= Your objective =
I would like every record reproduced exactly, with the pictures left out.

** Opening Supplied entries block **

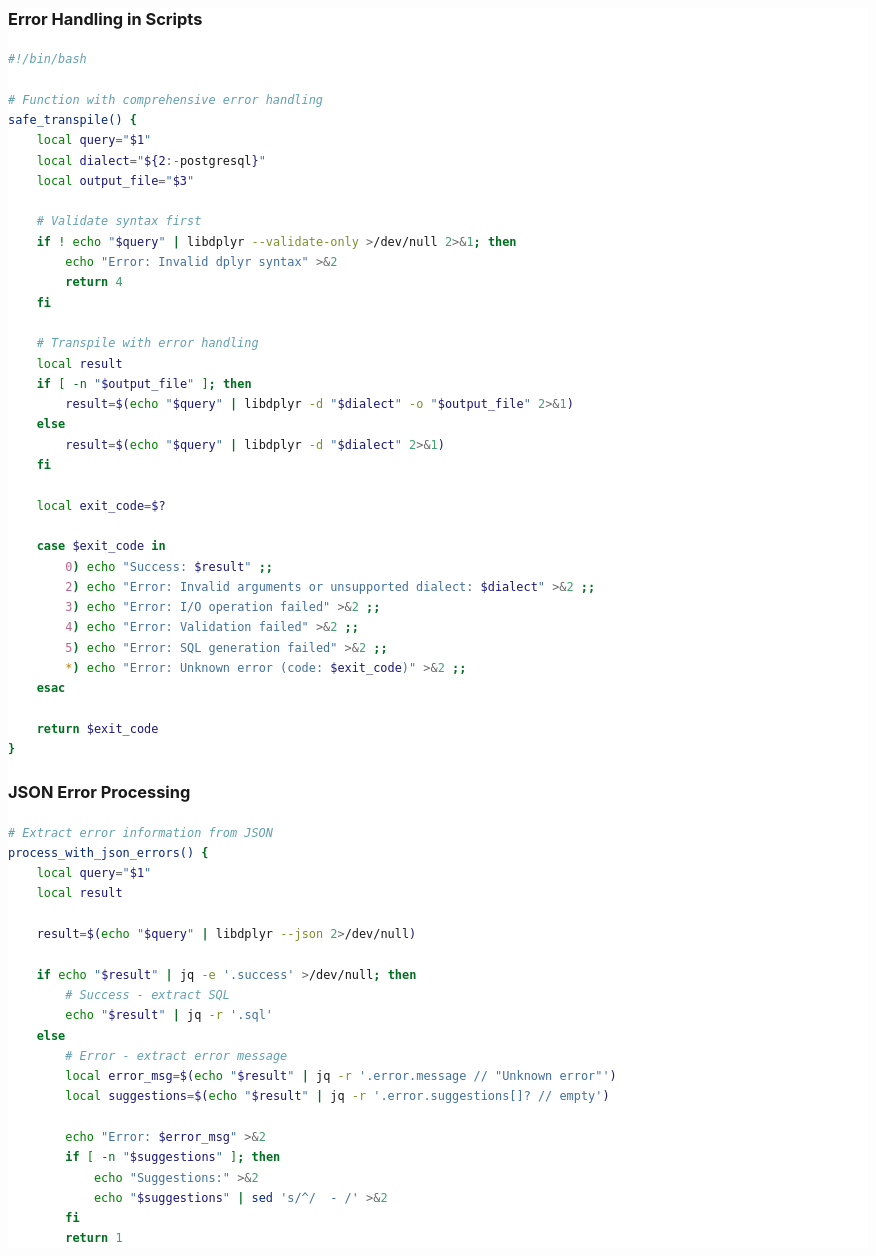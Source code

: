 ### Error Handling in Scripts

```bash
#!/bin/bash

# Function with comprehensive error handling
safe_transpile() {
    local query="$1"
    local dialect="${2:-postgresql}"
    local output_file="$3"
    
    # Validate syntax first
    if ! echo "$query" | libdplyr --validate-only >/dev/null 2>&1; then
        echo "Error: Invalid dplyr syntax" >&2
        return 4
    fi
    
    # Transpile with error handling
    local result
    if [ -n "$output_file" ]; then
        result=$(echo "$query" | libdplyr -d "$dialect" -o "$output_file" 2>&1)
    else
        result=$(echo "$query" | libdplyr -d "$dialect" 2>&1)
    fi
    
    local exit_code=$?
    
    case $exit_code in
        0) echo "Success: $result" ;;
        2) echo "Error: Invalid arguments or unsupported dialect: $dialect" >&2 ;;
        3) echo "Error: I/O operation failed" >&2 ;;
        4) echo "Error: Validation failed" >&2 ;;
        5) echo "Error: SQL generation failed" >&2 ;;
        *) echo "Error: Unknown error (code: $exit_code)" >&2 ;;
    esac
    
    return $exit_code
}
```

### JSON Error Processing

```bash
# Extract error information from JSON
process_with_json_errors() {
    local query="$1"
    local result
    
    result=$(echo "$query" | libdplyr --json 2>/dev/null)
    
    if echo "$result" | jq -e '.success' >/dev/null; then
        # Success - extract SQL
        echo "$result" | jq -r '.sql'
    else
        # Error - extract error message
        local error_msg=$(echo "$result" | jq -r '.error.message // "Unknown error"')
        local suggestions=$(echo "$result" | jq -r '.error.suggestions[]? // empty')
        
        echo "Error: $error_msg" >&2
        if [ -n "$suggestions" ]; then
            echo "Suggestions:" >&2
            echo "$suggestions" | sed 's/^/  - /' >&2
        fi
        return 1
```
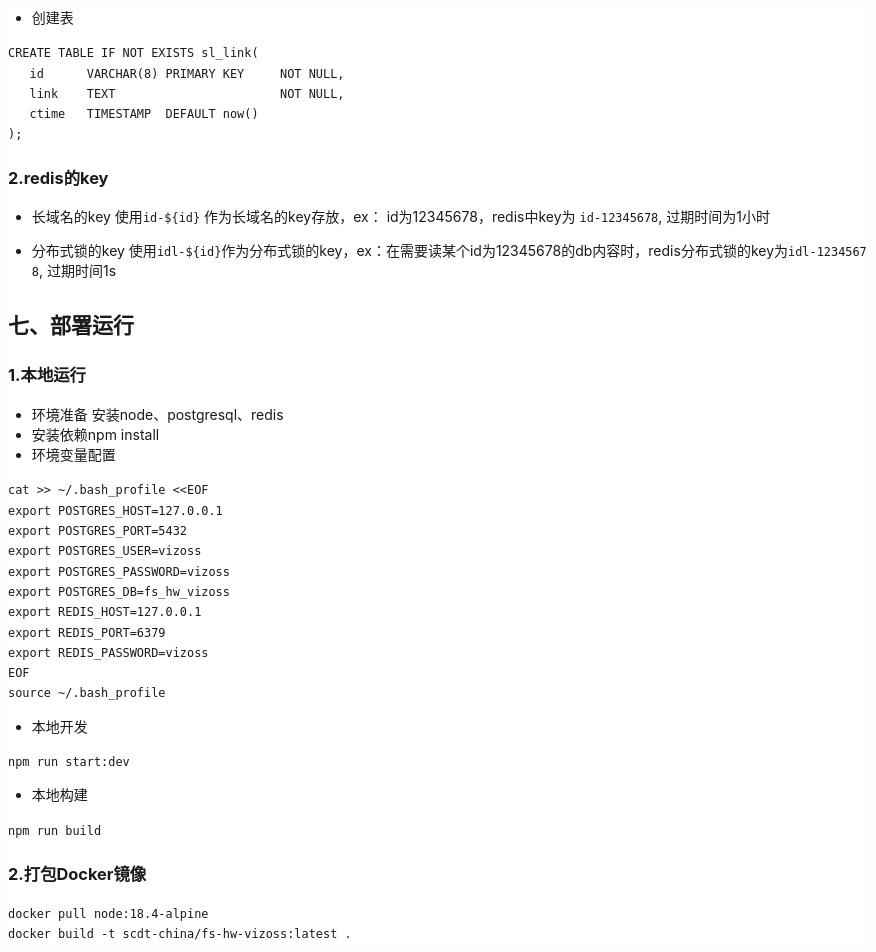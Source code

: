 - 创建表
```
CREATE TABLE IF NOT EXISTS sl_link(
   id      VARCHAR(8) PRIMARY KEY     NOT NULL,
   link    TEXT                       NOT NULL,
   ctime   TIMESTAMP  DEFAULT now()
);
```

### 2.redis的key

- 长域名的key
使用``id-${id}`` 作为长域名的key存放，ex： id为12345678，redis中key为 `id-12345678`, 过期时间为1小时

- 分布式锁的key
使用``idl-${id}``作为分布式锁的key，ex：在需要读某个id为12345678的db内容时，redis分布式锁的key为`idl-12345678`, 过期时间1s


## 七、部署运行

### 1.本地运行
- 环境准备
  安装node、postgresql、redis
- 安装依赖npm install
- 环境变量配置
```/bin/zsh
cat >> ~/.bash_profile <<EOF
export POSTGRES_HOST=127.0.0.1
export POSTGRES_PORT=5432
export POSTGRES_USER=vizoss
export POSTGRES_PASSWORD=vizoss
export POSTGRES_DB=fs_hw_vizoss
export REDIS_HOST=127.0.0.1
export REDIS_PORT=6379
export REDIS_PASSWORD=vizoss
EOF
source ~/.bash_profile
```
- 本地开发
```
npm run start:dev
```

- 本地构建
```
npm run build
```

### 2.打包Docker镜像
```
docker pull node:18.4-alpine
docker build -t scdt-china/fs-hw-vizoss:latest .
```
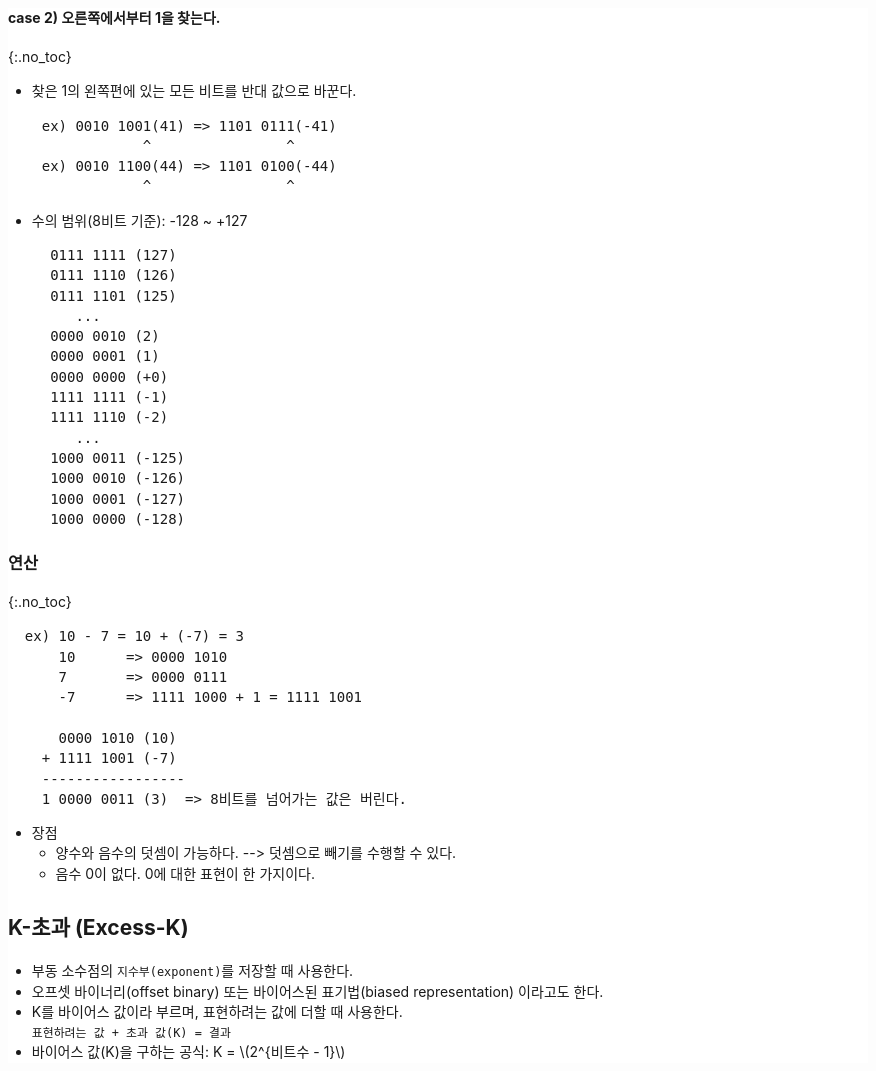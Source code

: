 #### case 2) 오른쪽에서부터 1을 찾는다.
{:.no_toc}
- 찾은 1의 왼쪽편에 있는 모든 비트를 반대 값으로 바꾼다.
<pre>
    ex) 0010 1001(41) => 1101 0111(-41)
                ^                ^
    ex) 0010 1100(44) => 1101 0100(-44)
                ^                ^
</pre>

- 수의 범위(8비트 기준): -128 ~ +127
<pre>
     0111 1111 (127)
     0111 1110 (126)
     0111 1101 (125)
        ...
     0000 0010 (2)
     0000 0001 (1)
     0000 0000 (+0)
     1111 1111 (-1)
     1111 1110 (-2)
        ...
     1000 0011 (-125)
     1000 0010 (-126)
     1000 0001 (-127)
     1000 0000 (-128)
</pre>

### 연산
{:.no_toc}
<pre>
  ex) 10 - 7 = 10 + (-7) = 3
      10      => 0000 1010
      7       => 0000 0111
      -7      => 1111 1000 + 1 = 1111 1001

      0000 1010 (10)
    + 1111 1001 (-7)
    -----------------
    1 0000 0011 (3)  => 8비트를 넘어가는 값은 버린다.
</pre>

- 장점
  - 양수와 음수의 덧셈이 가능하다. --> 덧셈으로 빼기를 수행할 수 있다.
  - 음수 0이 없다. 0에 대한 표현이 한 가지이다.

## K-초과 (Excess-K)
- 부동 소수점의 `지수부(exponent)`를 저장할 때 사용한다.
- 오프셋 바이너리(offset binary) 또는 바이어스된 표기법(biased representation) 이라고도 한다.
- K를 바이어스 값이라 부르며, 표현하려는 값에 더할 때 사용한다.  
  `표현하려는 값 + 초과 값(K) = 결과`
- 바이어스 값(K)을 구하는 공식: 
  K = \\(2^{비트수 - 1}\\)
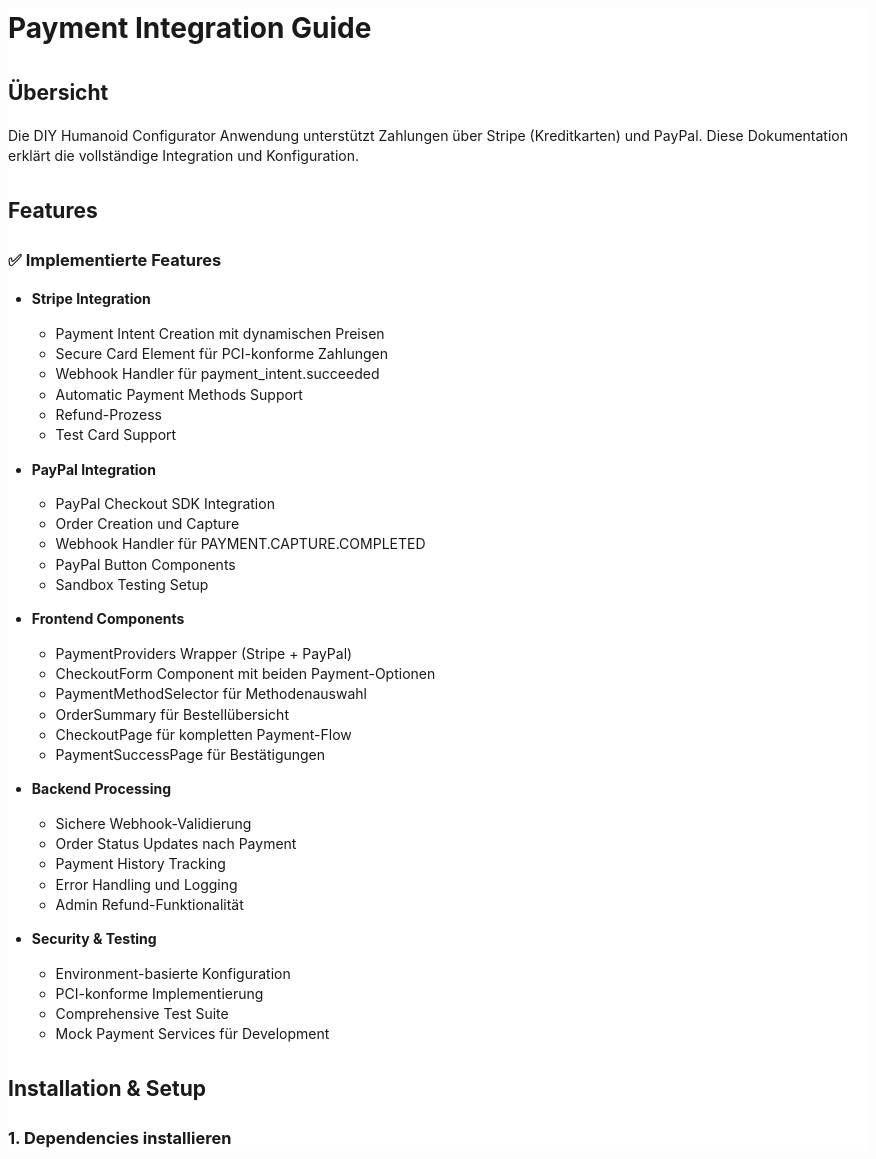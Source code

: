 # Payment Integration Guide

## Übersicht

Die DIY Humanoid Configurator Anwendung unterstützt Zahlungen über Stripe (Kreditkarten) und PayPal. Diese Dokumentation erklärt die vollständige Integration und Konfiguration.

## Features

### ✅ Implementierte Features

- **Stripe Integration**
  - Payment Intent Creation mit dynamischen Preisen
  - Secure Card Element für PCI-konforme Zahlungen
  - Webhook Handler für payment_intent.succeeded
  - Automatic Payment Methods Support
  - Refund-Prozess
  - Test Card Support

- **PayPal Integration**
  - PayPal Checkout SDK Integration
  - Order Creation und Capture
  - Webhook Handler für PAYMENT.CAPTURE.COMPLETED
  - PayPal Button Components
  - Sandbox Testing Setup

- **Frontend Components**
  - PaymentProviders Wrapper (Stripe + PayPal)
  - CheckoutForm Component mit beiden Payment-Optionen
  - PaymentMethodSelector für Methodenauswahl
  - OrderSummary für Bestellübersicht
  - CheckoutPage für kompletten Payment-Flow
  - PaymentSuccessPage für Bestätigungen

- **Backend Processing**
  - Sichere Webhook-Validierung
  - Order Status Updates nach Payment
  - Payment History Tracking
  - Error Handling und Logging
  - Admin Refund-Funktionalität

- **Security & Testing**
  - Environment-basierte Konfiguration
  - PCI-konforme Implementierung
  - Comprehensive Test Suite
  - Mock Payment Services für Development

## Installation & Setup

### 1. Dependencies installieren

** Closing Supplied entries block **

= Answer below =
Source code

: ### Error Handling in Scripts

```bash
#!/bin/bash

# Function with comprehensive error handling
safe_transpile() {
    local query="$1"
    local dialect="${2:-postgresql}"
    local output_file="$3"
    
    # Validate syntax first
    if ! echo "$query" | libdplyr --validate-only >/dev/null 2>&1; then
        echo "Error: Invalid dplyr syntax" >&2
        return 4
    fi
    
    # Transpile with error handling
    local result
    if [ -n "$output_file" ]; then
        result=$(echo "$query" | libdplyr -d "$dialect" -o "$output_file" 2>&1)
    else
        result=$(echo "$query" | libdplyr -d "$dialect" 2>&1)
    fi
    
    local exit_code=$?
    
    case $exit_code in
        0) echo "Success: $result" ;;
        2) echo "Error: Invalid arguments or unsupported dialect: $dialect" >&2 ;;
        3) echo "Error: I/O operation failed" >&2 ;;
        4) echo "Error: Validation failed" >&2 ;;
        5) echo "Error: SQL generation failed" >&2 ;;
        *) echo "Error: Unknown error (code: $exit_code)" >&2 ;;
    esac
    
    return $exit_code
}
```

### JSON Error Processing

```bash
# Extract error information from JSON
process_with_json_errors() {
    local query="$1"
    local result
    
    result=$(echo "$query" | libdplyr --json 2>/dev/null)
    
    if echo "$result" | jq -e '.success' >/dev/null; then
        # Success - extract SQL
        echo "$result" | jq -r '.sql'
    else
        # Error - extract error message
        local error_msg=$(echo "$result" | jq -r '.error.message // "Unknown error"')
        local suggestions=$(echo "$result" | jq -r '.error.suggestions[]? // empty')
        
        echo "Error: $error_msg" >&2
        if [ -n "$suggestions" ]; then
            echo "Suggestions:" >&2
            echo "$suggestions" | sed 's/^/  - /' >&2
        fi
        return 1
```
Source code

: - 创建表
```
CREATE TABLE IF NOT EXISTS sl_link(
   id      VARCHAR(8) PRIMARY KEY     NOT NULL,
   link    TEXT                       NOT NULL,
   ctime   TIMESTAMP  DEFAULT now()
);
```

### 2.redis的key

- 长域名的key
使用``id-${id}`` 作为长域名的key存放，ex： id为12345678，redis中key为 `id-12345678`, 过期时间为1小时

- 分布式锁的key
使用``idl-${id}``作为分布式锁的key，ex：在需要读某个id为12345678的db内容时，redis分布式锁的key为`idl-12345678`, 过期时间1s


## 七、部署运行

### 1.本地运行
- 环境准备
  安装node、postgresql、redis
- 安装依赖npm install
- 环境变量配置
```/bin/zsh
cat >> ~/.bash_profile <<EOF
export POSTGRES_HOST=127.0.0.1
export POSTGRES_PORT=5432
export POSTGRES_USER=vizoss
export POSTGRES_PASSWORD=vizoss
export POSTGRES_DB=fs_hw_vizoss
export REDIS_HOST=127.0.0.1
export REDIS_PORT=6379
export REDIS_PASSWORD=vizoss
EOF
source ~/.bash_profile
```
- 本地开发
```
npm run start:dev
```

- 本地构建
```
npm run build
```

### 2.打包Docker镜像
```
docker pull node:18.4-alpine
docker build -t scdt-china/fs-hw-vizoss:latest .
```
Source code

: #### case 2) 오른쪽에서부터 1을 찾는다.
{:.no_toc}
- 찾은 1의 왼쪽편에 있는 모든 비트를 반대 값으로 바꾼다.
<pre>
    ex) 0010 1001(41) => 1101 0111(-41)
                ^                ^
    ex) 0010 1100(44) => 1101 0100(-44)
                ^                ^
</pre>

- 수의 범위(8비트 기준): -128 ~ +127
<pre>
     0111 1111 (127)
     0111 1110 (126)
     0111 1101 (125)
        ...
     0000 0010 (2)
     0000 0001 (1)
     0000 0000 (+0)
     1111 1111 (-1)
     1111 1110 (-2)
        ...
     1000 0011 (-125)
     1000 0010 (-126)
     1000 0001 (-127)
     1000 0000 (-128)
</pre>

### 연산
{:.no_toc}
<pre>
  ex) 10 - 7 = 10 + (-7) = 3
      10      => 0000 1010
      7       => 0000 0111
      -7      => 1111 1000 + 1 = 1111 1001

      0000 1010 (10)
    + 1111 1001 (-7)
    -----------------
    1 0000 0011 (3)  => 8비트를 넘어가는 값은 버린다.
</pre>

- 장점
  - 양수와 음수의 덧셈이 가능하다. --> 덧셈으로 빼기를 수행할 수 있다.
  - 음수 0이 없다. 0에 대한 표현이 한 가지이다.

## K-초과 (Excess-K)
- 부동 소수점의 `지수부(exponent)`를 저장할 때 사용한다.
- 오프셋 바이너리(offset binary) 또는 바이어스된 표기법(biased representation) 이라고도 한다.
- K를 바이어스 값이라 부르며, 표현하려는 값에 더할 때 사용한다.  
  `표현하려는 값 + 초과 값(K) = 결과`
- 바이어스 값(K)을 구하는 공식: 
  K = \\(2^{비트수 - 1}\\)
Source code

: # Payment Integration Guide

## Übersicht

Die DIY Humanoid Configurator Anwendung unterstützt Zahlungen über Stripe (Kreditkarten) und PayPal. Diese Dokumentation erklärt die vollständige Integration und Konfiguration.

## Features

### ✅ Implementierte Features

- **Stripe Integration**
  - Payment Intent Creation mit dynamischen Preisen
  - Secure Card Element für PCI-konforme Zahlungen
  - Webhook Handler für payment_intent.succeeded
  - Automatic Payment Methods Support
  - Refund-Prozess
  - Test Card Support

- **PayPal Integration**
  - PayPal Checkout SDK Integration
  - Order Creation und Capture
  - Webhook Handler für PAYMENT.CAPTURE.COMPLETED
  - PayPal Button Components
  - Sandbox Testing Setup

- **Frontend Components**
  - PaymentProviders Wrapper (Stripe + PayPal)
  - CheckoutForm Component mit beiden Payment-Optionen
  - PaymentMethodSelector für Methodenauswahl
  - OrderSummary für Bestellübersicht
  - CheckoutPage für kompletten Payment-Flow
  - PaymentSuccessPage für Bestätigungen

- **Backend Processing**
  - Sichere Webhook-Validierung
  - Order Status Updates nach Payment
  - Payment History Tracking
  - Error Handling und Logging
  - Admin Refund-Funktionalität

- **Security & Testing**
  - Environment-basierte Konfiguration
  - PCI-konforme Implementierung
  - Comprehensive Test Suite
  - Mock Payment Services für Development

## Installation & Setup

### 1. Dependencies installieren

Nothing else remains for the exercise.